Victor Rodriguez is Senior Portfolio Manager of Emerging Market Debt for NN Investment Partners (formerly ING IM) and confesses that there are so many changes in emerging economies that some of his answers may vary over the short term. What remains unchanged is the attractiveness of these markets, which for the same rating and duration allow greater yield. “There is no better market” he declares, although he is aware of the problem that volatility and any small lack of liquidity may involve. As this market works almost entirely in USD, some companies who are not exporters are also at risk from fluctuations in exchange rates. “When the value of the dollar is rising, it is better to stick with exporters. You can only pick the best of the best.”
Korea’s stability can make it attractive at certain times, yet it currently doesn’t play in its favor. However, when it comes to China’s growth forecasts, the Atlanta based expert estimates GDP growth at 6.8% or more by the end of this year, and 6.5% for 2016, making that country his major option, as he believes that even if there are changes, the real estate sector can bring long-term value, and economic development in the country will improve in the second half of this year. His vision for Indonesia is also positive thanks to the improving economy and growth-forecasts, likewise for some banks in Hong Kong and Singapore; he sets India aside however, as he considers that, although it will continue to grow, the opportunities it offers are no longer as attractive.
In Latin America, he stresses his preference for Peru, which he justifies by his opinion that there are good opportunities for finding value in specific companies within the banking and mining sectors, although the country’s growth is slowing down; as regards Chile and Colombia, the portfolio manager believes that there are only isolated opportunities in some companies, for example in the Utilities industry, while insisting that there are no attractive sectors, but specific companies which are. Another country that is growing and will continue to grow, albeit more slowly, is Mexico, where you can also find value in certain corporations, although, being a country which has been affected by falling crude oil prices, it previously offered some very good potential investments and now those opportunities have been reduced.
We must remain alert to new opportunities that will come from frontier markets, as the expert expects Mozambique, Vietnam, and Sri Lanka to follow the path of growth.
As regards the options in other regions of the world, Rodriguez believes that, although there is still value in Russia, it is no longer as attractive as it was a few months ago, even though it seems that the country begins to improve, with the Ukrainian crisis taking a turn for the better, and the rising oil prices; he is more optimistic about Kazakhstan, as he believes that it currently already has an interesting valuation, and shall present good opportunities towards the end of the year. He also confirms that it is possible to find some good options in South Africa, which does not happen with the Middle East region, as local investors themselves have placed their own assets there, pushing spreads down.

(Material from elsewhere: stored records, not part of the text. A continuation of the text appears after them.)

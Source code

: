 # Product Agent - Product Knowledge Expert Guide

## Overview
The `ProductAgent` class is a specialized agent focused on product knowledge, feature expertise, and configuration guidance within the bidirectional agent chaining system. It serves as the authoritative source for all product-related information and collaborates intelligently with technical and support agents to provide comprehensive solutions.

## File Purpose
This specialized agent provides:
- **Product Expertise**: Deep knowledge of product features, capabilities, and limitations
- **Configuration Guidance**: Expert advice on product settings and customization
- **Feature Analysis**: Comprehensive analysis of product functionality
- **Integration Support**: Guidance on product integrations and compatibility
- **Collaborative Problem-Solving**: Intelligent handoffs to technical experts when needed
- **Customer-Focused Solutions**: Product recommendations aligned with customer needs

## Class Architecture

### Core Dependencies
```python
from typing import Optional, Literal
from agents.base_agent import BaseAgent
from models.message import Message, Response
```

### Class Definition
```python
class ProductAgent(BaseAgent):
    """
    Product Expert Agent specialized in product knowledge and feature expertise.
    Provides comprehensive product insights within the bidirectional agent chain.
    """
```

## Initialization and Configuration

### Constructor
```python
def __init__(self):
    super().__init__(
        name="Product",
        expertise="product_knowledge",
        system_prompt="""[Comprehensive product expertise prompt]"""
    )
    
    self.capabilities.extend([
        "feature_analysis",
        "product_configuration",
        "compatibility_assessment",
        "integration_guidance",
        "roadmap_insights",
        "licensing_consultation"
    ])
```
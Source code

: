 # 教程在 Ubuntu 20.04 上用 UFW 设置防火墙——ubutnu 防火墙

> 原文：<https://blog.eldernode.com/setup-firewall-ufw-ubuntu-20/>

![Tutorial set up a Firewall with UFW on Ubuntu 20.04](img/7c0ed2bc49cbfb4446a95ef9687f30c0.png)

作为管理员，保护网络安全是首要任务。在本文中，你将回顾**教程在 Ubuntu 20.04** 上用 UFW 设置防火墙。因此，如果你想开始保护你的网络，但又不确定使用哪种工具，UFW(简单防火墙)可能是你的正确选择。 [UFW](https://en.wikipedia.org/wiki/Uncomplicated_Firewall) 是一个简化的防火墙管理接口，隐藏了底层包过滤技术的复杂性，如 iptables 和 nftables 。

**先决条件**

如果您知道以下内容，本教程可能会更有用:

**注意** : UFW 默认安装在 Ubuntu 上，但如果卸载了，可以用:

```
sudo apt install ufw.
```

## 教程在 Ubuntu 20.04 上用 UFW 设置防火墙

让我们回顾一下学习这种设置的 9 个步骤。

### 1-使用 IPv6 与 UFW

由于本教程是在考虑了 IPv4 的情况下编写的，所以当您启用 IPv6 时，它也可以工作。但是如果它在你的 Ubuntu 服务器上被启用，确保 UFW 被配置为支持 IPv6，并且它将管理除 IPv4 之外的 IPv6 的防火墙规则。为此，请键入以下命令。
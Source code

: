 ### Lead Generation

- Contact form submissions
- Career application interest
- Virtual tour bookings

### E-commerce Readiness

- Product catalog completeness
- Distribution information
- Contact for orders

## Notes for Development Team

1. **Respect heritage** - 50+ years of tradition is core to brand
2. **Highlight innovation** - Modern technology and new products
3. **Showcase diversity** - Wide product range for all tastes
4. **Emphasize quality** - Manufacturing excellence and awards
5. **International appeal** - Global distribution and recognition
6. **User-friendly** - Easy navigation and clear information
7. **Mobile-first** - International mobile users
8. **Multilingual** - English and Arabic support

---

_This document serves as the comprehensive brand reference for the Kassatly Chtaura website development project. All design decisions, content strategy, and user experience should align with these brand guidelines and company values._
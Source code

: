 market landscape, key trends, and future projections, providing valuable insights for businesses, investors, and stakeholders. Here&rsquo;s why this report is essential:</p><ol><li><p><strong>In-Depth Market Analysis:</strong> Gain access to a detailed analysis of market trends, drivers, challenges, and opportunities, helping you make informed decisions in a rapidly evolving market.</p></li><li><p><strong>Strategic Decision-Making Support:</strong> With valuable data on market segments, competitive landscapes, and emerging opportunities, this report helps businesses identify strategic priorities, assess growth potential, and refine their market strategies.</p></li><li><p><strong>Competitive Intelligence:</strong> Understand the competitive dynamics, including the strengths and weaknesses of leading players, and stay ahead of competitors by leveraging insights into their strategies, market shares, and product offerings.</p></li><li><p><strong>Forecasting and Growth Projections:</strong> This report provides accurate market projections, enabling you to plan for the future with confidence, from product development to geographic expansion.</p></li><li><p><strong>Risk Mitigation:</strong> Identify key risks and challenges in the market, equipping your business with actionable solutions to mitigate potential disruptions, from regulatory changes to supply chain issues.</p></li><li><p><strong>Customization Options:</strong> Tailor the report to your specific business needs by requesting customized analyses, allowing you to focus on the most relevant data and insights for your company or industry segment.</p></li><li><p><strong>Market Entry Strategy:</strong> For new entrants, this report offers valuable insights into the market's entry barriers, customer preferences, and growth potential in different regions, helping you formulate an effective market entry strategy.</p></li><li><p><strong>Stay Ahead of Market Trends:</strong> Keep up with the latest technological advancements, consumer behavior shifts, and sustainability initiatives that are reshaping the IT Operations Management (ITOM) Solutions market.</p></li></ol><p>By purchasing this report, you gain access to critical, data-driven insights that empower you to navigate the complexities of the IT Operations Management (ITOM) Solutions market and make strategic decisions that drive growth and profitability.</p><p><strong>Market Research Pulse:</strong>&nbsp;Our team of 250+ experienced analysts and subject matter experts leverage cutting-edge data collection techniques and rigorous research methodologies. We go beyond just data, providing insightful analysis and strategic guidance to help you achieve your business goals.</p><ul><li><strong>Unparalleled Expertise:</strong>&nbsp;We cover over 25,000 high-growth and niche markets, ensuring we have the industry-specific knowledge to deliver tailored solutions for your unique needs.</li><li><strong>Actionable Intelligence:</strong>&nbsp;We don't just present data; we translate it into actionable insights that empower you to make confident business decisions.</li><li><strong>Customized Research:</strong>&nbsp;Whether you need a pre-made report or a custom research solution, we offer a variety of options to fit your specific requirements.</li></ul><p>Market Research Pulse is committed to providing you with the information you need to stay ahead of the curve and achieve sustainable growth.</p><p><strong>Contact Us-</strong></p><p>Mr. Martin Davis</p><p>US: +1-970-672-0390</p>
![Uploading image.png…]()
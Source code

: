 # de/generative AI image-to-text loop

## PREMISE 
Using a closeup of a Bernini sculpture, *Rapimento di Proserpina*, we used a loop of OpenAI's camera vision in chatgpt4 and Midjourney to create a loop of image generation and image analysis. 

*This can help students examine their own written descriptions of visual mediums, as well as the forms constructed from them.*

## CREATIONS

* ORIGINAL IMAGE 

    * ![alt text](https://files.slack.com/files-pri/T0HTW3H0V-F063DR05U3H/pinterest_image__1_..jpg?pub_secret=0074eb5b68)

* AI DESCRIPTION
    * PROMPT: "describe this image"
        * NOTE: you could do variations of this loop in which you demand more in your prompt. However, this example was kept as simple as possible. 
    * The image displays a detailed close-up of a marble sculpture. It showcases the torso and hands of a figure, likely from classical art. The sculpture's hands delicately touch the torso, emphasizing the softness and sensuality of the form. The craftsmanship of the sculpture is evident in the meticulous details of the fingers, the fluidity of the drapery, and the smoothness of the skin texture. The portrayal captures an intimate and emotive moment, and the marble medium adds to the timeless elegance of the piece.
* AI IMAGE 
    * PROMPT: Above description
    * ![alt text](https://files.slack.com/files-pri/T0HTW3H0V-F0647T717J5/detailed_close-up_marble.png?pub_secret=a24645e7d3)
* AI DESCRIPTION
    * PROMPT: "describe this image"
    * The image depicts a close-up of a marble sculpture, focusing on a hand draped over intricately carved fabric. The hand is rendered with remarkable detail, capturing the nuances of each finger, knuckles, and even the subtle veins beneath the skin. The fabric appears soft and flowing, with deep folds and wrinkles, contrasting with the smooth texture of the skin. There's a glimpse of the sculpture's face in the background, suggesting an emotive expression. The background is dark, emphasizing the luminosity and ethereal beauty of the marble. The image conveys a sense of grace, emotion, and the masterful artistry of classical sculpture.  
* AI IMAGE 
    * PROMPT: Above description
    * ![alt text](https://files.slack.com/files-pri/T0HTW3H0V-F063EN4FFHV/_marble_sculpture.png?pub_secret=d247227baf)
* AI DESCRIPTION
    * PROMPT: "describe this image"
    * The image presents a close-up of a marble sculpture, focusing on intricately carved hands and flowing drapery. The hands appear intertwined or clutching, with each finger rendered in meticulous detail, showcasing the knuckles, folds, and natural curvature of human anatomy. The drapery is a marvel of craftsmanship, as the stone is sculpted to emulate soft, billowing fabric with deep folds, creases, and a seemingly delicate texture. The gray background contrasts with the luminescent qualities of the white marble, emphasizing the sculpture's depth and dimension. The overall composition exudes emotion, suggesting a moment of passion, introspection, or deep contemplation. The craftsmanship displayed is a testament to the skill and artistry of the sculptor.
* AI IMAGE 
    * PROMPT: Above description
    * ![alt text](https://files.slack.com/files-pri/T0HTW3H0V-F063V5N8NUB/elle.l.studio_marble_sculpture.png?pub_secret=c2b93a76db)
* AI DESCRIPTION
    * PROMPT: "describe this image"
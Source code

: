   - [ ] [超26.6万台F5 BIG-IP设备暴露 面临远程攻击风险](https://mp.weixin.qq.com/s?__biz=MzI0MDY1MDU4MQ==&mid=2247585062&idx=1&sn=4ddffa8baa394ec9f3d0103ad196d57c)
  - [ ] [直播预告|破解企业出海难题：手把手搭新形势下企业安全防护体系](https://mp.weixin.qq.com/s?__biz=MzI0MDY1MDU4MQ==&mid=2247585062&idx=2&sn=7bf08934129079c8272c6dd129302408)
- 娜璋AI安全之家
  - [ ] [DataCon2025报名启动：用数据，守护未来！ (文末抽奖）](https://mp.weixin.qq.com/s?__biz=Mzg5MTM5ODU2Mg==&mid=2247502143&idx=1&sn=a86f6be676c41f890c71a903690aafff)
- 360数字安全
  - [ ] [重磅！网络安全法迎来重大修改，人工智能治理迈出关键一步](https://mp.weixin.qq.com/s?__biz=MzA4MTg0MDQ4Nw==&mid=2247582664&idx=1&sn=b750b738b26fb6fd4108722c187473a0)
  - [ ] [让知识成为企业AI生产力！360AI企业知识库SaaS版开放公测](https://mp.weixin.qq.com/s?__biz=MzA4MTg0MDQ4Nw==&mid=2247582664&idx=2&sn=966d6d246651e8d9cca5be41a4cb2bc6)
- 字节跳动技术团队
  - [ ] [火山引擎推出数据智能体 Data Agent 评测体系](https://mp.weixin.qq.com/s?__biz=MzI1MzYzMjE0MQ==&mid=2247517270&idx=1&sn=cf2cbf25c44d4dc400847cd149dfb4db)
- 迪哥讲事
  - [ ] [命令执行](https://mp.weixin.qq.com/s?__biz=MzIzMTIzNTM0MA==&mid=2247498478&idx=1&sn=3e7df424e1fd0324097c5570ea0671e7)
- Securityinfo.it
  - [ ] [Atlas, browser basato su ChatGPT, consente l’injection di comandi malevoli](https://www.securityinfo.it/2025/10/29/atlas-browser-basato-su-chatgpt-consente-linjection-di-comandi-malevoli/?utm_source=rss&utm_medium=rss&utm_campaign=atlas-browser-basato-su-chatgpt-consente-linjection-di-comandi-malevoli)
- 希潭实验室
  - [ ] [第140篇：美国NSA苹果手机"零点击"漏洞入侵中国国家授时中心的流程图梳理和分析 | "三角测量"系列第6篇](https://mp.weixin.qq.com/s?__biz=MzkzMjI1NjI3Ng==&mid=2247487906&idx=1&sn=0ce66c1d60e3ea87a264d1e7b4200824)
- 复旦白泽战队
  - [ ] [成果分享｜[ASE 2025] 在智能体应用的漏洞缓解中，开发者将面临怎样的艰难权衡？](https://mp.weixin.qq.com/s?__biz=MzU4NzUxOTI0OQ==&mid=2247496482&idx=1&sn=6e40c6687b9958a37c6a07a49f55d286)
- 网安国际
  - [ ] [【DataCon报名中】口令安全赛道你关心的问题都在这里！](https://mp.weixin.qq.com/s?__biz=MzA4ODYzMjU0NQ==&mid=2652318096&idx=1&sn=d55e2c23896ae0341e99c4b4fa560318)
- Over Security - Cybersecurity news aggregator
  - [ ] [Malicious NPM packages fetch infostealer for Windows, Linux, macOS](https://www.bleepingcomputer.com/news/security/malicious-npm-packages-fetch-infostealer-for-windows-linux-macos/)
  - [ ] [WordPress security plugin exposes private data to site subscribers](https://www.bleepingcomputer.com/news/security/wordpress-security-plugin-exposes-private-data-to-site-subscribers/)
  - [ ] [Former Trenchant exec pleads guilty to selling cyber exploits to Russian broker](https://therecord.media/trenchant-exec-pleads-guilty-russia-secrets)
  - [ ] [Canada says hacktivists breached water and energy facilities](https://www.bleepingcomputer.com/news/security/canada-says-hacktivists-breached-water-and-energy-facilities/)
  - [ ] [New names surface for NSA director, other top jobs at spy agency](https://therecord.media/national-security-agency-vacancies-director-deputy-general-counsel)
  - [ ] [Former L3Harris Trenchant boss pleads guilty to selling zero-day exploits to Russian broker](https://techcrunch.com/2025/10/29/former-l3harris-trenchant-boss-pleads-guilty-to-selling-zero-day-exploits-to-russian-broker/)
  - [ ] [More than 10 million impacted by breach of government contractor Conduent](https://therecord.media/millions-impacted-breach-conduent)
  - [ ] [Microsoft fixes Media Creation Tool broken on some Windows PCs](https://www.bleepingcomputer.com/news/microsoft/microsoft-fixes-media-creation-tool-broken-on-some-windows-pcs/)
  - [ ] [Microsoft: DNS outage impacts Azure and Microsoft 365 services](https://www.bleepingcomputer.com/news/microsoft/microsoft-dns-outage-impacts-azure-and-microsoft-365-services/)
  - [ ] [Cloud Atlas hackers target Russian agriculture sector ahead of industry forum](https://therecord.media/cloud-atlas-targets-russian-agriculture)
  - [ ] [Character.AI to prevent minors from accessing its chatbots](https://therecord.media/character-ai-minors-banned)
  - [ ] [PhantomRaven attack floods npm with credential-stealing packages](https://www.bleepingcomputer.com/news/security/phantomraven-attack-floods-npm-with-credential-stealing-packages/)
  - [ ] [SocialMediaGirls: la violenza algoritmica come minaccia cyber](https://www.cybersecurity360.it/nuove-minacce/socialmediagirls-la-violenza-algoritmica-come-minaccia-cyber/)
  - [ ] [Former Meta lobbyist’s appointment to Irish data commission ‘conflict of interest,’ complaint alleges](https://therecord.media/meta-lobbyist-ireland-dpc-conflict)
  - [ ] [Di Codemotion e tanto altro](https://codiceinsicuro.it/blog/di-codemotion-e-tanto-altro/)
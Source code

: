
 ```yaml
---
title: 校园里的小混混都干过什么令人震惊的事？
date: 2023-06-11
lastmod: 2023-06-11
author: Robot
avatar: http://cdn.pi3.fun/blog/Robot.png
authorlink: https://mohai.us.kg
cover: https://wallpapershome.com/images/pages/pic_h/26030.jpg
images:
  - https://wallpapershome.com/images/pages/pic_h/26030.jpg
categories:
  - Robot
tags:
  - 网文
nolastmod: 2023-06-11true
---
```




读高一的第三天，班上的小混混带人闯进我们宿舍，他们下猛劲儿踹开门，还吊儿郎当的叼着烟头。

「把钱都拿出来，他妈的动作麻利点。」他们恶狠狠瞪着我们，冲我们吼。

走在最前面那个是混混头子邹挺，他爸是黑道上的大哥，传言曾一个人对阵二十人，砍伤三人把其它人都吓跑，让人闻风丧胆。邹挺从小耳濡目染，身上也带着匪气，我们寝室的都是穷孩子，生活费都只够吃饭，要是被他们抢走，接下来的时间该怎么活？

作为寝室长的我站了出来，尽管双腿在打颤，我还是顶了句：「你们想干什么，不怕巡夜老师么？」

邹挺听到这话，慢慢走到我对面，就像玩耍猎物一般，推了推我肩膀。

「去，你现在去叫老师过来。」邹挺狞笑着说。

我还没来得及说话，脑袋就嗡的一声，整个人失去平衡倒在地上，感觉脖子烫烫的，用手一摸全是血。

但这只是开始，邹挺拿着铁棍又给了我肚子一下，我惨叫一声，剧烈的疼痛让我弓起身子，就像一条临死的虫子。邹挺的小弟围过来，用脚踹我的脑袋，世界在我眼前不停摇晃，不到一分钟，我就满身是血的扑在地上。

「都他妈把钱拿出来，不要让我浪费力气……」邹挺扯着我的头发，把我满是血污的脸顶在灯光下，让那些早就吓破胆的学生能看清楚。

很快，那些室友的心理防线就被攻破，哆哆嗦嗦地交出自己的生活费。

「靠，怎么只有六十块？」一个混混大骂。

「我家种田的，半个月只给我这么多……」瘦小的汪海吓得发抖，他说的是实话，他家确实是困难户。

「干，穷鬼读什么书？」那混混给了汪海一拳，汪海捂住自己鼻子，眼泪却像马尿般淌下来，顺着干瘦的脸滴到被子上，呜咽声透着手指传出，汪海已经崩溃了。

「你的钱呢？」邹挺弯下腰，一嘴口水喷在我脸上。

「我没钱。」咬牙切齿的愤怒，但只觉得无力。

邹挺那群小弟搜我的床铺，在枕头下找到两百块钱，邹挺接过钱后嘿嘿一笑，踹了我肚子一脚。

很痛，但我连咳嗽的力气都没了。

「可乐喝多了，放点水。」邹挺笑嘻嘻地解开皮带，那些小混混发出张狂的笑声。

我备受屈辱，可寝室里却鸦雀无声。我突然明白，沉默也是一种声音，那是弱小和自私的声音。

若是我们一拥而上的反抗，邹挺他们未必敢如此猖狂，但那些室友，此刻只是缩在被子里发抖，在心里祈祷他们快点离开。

The flow of capital into fixed income is increasing and Victor Rodriguez expects the trend to continue. “Everyone is looking for spread products because you cannot concentrate the entire portfolio on equities. In addition, the wealth of emerging markets has grown, as has its investment in debt. Insurance companies continue to invest more, and more in fixed income, and are aware that they must continue to increase their commitment, and pension plans should definitely increase their placement in emerging fixed income. “
With regard to oil, the Lead Portfolio Manager of Corporate Debt for IP NN Emerging Markets Debt team believes that a deficit situation will be reached by the fourth quarter, since OPEC is stable in its production, and will remain roughly at current levels unless Libya starts to produce, and US production will peak in April-May, and then go down. According to the expert, the end of this quarter will still be good time to invest in companies involved in oil, with price estimated at US$65 a barrel for WTI by the end of 2015 and US$70 by the end of 2016. “There is no doubt that oil will rise, although not excessively. We will not see the barrel at US$100, because if prices started climbing very quickly, greater supplies would be released into the market. “
“The FED will not raise rates as early as people expect. If oil stays along the aforementioned lines and there is no inflation, the other central banks will increase liquidity and the dollar will rise, and exports and job creation in America will both fall,” says Rodriguez, who concludes by predicting that “the FED will not raise rates. If it does so, it will be by 25 basis points, and not before September.”
Victor Rodriguez is Head for NN IP’s Emerging Markets Corporate Debt strategy. The team has offices and analysts in The Hague, Atlanta, and Singapore. EMD Group’s Total assets (sovereign, local, and corporate included) stand at 7 billion dollars. Rodriguez has over 25 years’ experience in emerging markets, corporate bonds, and investment banking. Before joining ING in 2003, he worked in GMA Partners, Wachovia Securities, and Prudential Capital. He holds a Cornell University A.B. degree, and an Emory University MBA.